Stored data
- - -

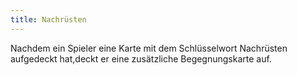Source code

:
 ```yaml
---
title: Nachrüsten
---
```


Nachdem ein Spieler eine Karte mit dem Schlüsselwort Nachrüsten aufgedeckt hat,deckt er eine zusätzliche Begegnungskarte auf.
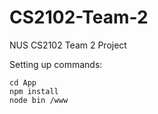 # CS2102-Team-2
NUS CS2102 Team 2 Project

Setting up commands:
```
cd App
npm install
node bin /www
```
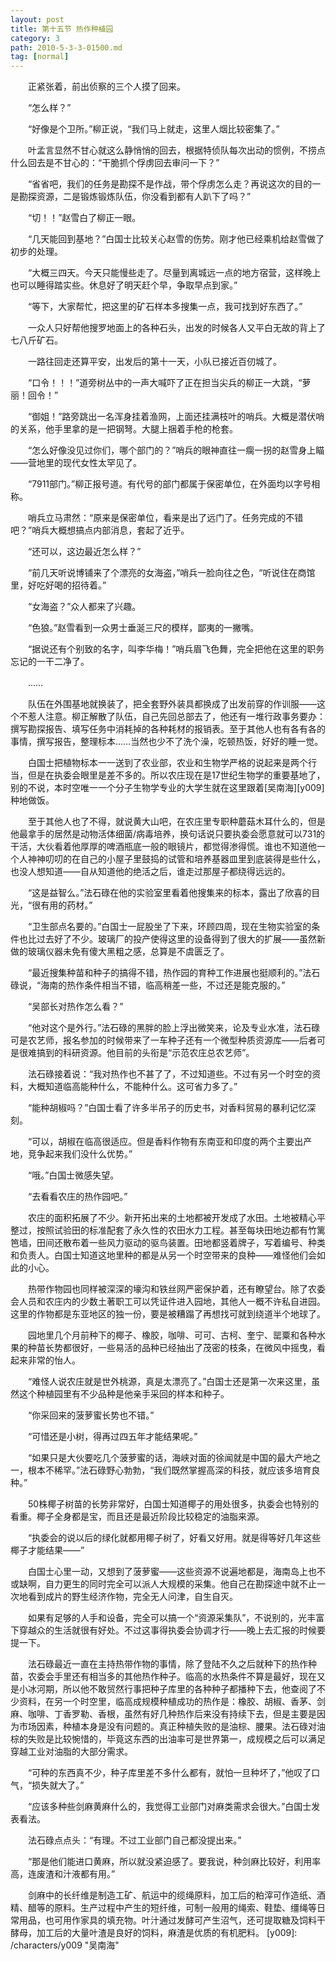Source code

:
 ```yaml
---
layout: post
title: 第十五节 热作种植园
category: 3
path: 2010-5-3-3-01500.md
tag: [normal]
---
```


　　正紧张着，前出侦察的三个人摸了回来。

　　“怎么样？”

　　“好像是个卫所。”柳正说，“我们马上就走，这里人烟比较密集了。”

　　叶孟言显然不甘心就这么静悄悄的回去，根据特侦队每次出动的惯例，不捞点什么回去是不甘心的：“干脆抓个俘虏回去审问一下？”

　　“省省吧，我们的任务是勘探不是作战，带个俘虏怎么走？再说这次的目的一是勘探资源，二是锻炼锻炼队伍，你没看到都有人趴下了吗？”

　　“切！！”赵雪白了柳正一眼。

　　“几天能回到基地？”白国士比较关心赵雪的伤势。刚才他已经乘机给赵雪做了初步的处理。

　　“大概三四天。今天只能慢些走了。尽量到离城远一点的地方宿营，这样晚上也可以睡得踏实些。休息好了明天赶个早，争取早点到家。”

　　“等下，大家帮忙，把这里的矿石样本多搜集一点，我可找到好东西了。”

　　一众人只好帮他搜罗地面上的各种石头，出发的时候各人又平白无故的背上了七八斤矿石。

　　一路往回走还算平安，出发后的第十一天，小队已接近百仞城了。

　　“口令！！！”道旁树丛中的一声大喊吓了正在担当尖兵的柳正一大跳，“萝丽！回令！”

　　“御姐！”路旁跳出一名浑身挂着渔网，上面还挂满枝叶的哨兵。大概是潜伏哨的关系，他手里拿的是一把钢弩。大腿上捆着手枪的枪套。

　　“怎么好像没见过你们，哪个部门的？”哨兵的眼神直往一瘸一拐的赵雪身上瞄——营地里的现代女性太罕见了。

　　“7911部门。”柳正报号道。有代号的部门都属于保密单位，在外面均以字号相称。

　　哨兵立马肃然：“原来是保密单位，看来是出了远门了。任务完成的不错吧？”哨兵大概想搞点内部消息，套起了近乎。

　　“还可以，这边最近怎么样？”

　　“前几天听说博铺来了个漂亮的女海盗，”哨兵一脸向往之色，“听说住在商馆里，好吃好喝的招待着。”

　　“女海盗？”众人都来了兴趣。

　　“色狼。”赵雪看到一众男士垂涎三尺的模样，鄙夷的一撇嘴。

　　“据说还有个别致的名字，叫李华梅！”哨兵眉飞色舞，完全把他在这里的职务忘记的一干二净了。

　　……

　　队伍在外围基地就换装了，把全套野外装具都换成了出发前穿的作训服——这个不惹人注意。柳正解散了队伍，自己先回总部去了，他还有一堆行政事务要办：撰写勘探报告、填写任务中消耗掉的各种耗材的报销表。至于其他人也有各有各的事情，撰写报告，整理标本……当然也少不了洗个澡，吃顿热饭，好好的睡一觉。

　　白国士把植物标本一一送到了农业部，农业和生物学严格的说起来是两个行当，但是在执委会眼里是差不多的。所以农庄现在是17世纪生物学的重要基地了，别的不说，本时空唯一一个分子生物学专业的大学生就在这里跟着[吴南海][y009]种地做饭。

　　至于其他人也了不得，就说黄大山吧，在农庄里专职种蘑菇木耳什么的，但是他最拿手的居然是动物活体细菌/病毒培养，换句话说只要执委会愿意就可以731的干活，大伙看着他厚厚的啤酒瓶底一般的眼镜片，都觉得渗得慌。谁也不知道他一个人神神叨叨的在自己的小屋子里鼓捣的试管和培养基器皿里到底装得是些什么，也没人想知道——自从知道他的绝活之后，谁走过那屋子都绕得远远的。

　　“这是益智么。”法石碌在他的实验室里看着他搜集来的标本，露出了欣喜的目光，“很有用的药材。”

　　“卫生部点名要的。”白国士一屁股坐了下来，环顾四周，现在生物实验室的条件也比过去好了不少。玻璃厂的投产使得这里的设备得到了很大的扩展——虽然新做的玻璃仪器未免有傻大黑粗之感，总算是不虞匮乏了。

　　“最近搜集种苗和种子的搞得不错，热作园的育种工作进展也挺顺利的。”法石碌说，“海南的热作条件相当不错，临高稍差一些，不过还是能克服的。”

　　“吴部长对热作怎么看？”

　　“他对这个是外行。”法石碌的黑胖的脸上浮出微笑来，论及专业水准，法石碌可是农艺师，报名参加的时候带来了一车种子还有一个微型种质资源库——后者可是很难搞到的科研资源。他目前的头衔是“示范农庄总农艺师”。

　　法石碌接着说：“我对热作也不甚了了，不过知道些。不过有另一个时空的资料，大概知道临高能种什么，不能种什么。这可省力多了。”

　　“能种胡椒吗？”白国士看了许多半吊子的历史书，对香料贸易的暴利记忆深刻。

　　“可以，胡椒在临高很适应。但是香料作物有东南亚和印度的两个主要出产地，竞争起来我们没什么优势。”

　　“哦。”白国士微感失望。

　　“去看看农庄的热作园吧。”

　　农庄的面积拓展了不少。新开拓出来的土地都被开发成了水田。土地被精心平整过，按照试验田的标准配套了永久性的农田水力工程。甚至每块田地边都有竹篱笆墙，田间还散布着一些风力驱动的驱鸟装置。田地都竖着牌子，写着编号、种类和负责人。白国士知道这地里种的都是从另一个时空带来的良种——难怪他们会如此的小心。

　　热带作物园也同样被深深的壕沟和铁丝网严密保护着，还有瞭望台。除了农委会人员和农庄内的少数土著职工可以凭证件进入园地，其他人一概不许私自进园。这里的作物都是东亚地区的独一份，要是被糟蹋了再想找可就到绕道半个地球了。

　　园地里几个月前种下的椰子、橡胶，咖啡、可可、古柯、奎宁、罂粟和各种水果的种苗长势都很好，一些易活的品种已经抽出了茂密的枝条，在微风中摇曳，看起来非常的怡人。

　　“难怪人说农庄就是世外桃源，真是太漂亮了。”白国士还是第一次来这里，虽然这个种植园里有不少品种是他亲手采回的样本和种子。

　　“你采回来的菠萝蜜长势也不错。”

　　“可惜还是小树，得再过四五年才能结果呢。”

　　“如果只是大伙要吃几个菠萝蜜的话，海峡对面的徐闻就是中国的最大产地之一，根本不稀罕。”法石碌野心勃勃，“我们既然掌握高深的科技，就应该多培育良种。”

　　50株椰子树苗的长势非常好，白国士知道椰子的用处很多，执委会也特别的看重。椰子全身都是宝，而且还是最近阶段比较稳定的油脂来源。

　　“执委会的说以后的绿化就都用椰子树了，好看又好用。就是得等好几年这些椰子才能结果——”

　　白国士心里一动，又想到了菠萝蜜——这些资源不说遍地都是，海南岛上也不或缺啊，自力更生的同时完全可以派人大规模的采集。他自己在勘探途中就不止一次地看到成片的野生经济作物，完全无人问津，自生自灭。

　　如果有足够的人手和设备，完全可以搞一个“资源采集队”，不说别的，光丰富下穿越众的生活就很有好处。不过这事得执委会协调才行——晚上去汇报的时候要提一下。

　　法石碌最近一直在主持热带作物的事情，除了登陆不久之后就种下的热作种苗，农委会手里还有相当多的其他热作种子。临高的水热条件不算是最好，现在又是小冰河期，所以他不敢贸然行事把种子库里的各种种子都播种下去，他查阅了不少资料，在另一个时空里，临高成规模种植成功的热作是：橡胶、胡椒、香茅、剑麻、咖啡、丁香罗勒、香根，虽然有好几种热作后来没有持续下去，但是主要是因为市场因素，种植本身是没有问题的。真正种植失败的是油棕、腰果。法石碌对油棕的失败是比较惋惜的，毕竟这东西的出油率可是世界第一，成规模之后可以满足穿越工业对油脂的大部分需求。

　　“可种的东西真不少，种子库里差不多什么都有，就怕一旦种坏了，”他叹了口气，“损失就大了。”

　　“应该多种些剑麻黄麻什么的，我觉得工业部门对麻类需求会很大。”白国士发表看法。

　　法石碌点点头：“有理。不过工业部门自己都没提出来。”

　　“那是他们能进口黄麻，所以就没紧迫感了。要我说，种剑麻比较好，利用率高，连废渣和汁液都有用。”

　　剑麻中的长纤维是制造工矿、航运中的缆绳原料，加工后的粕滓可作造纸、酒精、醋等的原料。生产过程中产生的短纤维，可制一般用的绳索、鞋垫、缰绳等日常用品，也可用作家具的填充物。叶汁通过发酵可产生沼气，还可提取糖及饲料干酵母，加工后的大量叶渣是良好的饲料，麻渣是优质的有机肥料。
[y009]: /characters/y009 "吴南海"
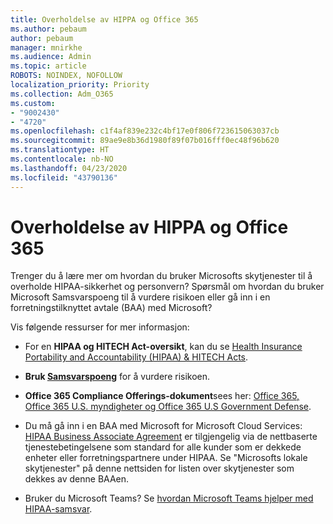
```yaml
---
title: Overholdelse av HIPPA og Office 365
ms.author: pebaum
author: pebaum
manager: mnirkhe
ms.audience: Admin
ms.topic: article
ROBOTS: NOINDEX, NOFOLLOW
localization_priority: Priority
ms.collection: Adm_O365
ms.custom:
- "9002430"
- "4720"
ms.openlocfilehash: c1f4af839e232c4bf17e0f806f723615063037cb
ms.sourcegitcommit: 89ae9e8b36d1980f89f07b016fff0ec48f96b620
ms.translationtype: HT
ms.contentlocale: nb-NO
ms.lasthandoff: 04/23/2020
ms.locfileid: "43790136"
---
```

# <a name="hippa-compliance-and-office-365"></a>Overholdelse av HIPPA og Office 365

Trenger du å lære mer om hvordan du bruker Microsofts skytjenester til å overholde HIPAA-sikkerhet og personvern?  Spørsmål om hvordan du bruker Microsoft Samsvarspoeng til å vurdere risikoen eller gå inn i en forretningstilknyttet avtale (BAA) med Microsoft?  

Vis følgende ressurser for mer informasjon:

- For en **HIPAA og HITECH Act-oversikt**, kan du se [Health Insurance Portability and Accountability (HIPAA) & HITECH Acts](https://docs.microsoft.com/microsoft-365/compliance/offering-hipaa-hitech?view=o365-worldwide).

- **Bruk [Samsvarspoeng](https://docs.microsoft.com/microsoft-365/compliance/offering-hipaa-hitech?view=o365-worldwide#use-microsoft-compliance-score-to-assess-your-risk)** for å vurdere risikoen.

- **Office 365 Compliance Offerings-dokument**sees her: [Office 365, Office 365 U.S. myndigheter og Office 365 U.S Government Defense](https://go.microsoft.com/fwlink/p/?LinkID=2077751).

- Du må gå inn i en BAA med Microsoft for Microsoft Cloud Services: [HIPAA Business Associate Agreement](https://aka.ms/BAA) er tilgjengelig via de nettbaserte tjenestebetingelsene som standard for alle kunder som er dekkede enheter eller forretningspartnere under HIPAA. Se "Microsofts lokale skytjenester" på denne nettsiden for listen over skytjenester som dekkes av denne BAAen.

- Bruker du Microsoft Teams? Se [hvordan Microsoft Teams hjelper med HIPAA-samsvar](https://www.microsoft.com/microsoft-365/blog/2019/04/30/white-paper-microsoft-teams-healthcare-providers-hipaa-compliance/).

- - -

Exercise = Output the records above as they stand, from the first line to the line with "白国士把植物标本一一送到了农", inclusive, and exclude the pictures.

Output for this task =
Source code

:
 ```yaml
---
title: Nachrüsten
---
```


Nachdem ein Spieler eine Karte mit dem Schlüsselwort Nachrüsten aufgedeckt hat,deckt er eine zusätzliche Begegnungskarte auf.
 # CS2102-Team-2
NUS CS2102 Team 2 Project

Setting up commands:
```
cd App
npm install
node bin /www
```
Source code

:
 ```yaml
---
layout: post
title: 第十五节 热作种植园
category: 3
path: 2010-5-3-3-01500.md
tag: [normal]
---
```


　　正紧张着，前出侦察的三个人摸了回来。

　　“怎么样？”

　　“好像是个卫所。”柳正说，“我们马上就走，这里人烟比较密集了。”

　　叶孟言显然不甘心就这么静悄悄的回去，根据特侦队每次出动的惯例，不捞点什么回去是不甘心的：“干脆抓个俘虏回去审问一下？”

　　“省省吧，我们的任务是勘探不是作战，带个俘虏怎么走？再说这次的目的一是勘探资源，二是锻炼锻炼队伍，你没看到都有人趴下了吗？”

　　“切！！”赵雪白了柳正一眼。

　　“几天能回到基地？”白国士比较关心赵雪的伤势。刚才他已经乘机给赵雪做了初步的处理。

　　“大概三四天。今天只能慢些走了。尽量到离城远一点的地方宿营，这样晚上也可以睡得踏实些。休息好了明天赶个早，争取早点到家。”

　　“等下，大家帮忙，把这里的矿石样本多搜集一点，我可找到好东西了。”

　　一众人只好帮他搜罗地面上的各种石头，出发的时候各人又平白无故的背上了七八斤矿石。

　　一路往回走还算平安，出发后的第十一天，小队已接近百仞城了。

　　“口令！！！”道旁树丛中的一声大喊吓了正在担当尖兵的柳正一大跳，“萝丽！回令！”

　　“御姐！”路旁跳出一名浑身挂着渔网，上面还挂满枝叶的哨兵。大概是潜伏哨的关系，他手里拿的是一把钢弩。大腿上捆着手枪的枪套。

　　“怎么好像没见过你们，哪个部门的？”哨兵的眼神直往一瘸一拐的赵雪身上瞄——营地里的现代女性太罕见了。

　　“7911部门。”柳正报号道。有代号的部门都属于保密单位，在外面均以字号相称。

　　哨兵立马肃然：“原来是保密单位，看来是出了远门了。任务完成的不错吧？”哨兵大概想搞点内部消息，套起了近乎。

　　“还可以，这边最近怎么样？”

　　“前几天听说博铺来了个漂亮的女海盗，”哨兵一脸向往之色，“听说住在商馆里，好吃好喝的招待着。”

　　“女海盗？”众人都来了兴趣。

　　“色狼。”赵雪看到一众男士垂涎三尺的模样，鄙夷的一撇嘴。

　　“据说还有个别致的名字，叫李华梅！”哨兵眉飞色舞，完全把他在这里的职务忘记的一干二净了。

　　……

　　队伍在外围基地就换装了，把全套野外装具都换成了出发前穿的作训服——这个不惹人注意。柳正解散了队伍，自己先回总部去了，他还有一堆行政事务要办：撰写勘探报告、填写任务中消耗掉的各种耗材的报销表。至于其他人也有各有各的事情，撰写报告，整理标本……当然也少不了洗个澡，吃顿热饭，好好的睡一觉。

　　白国士把植物标本一一送到了农业部，农业和生物学严格的说起来是两个行当，但是在执委会眼里是差不多的。所以农庄现在是17世纪生物学的重要基地了，别的不说，本时空唯一一个分子生物学专业的大学生就在这里跟着[吴南海][y009]种地做饭。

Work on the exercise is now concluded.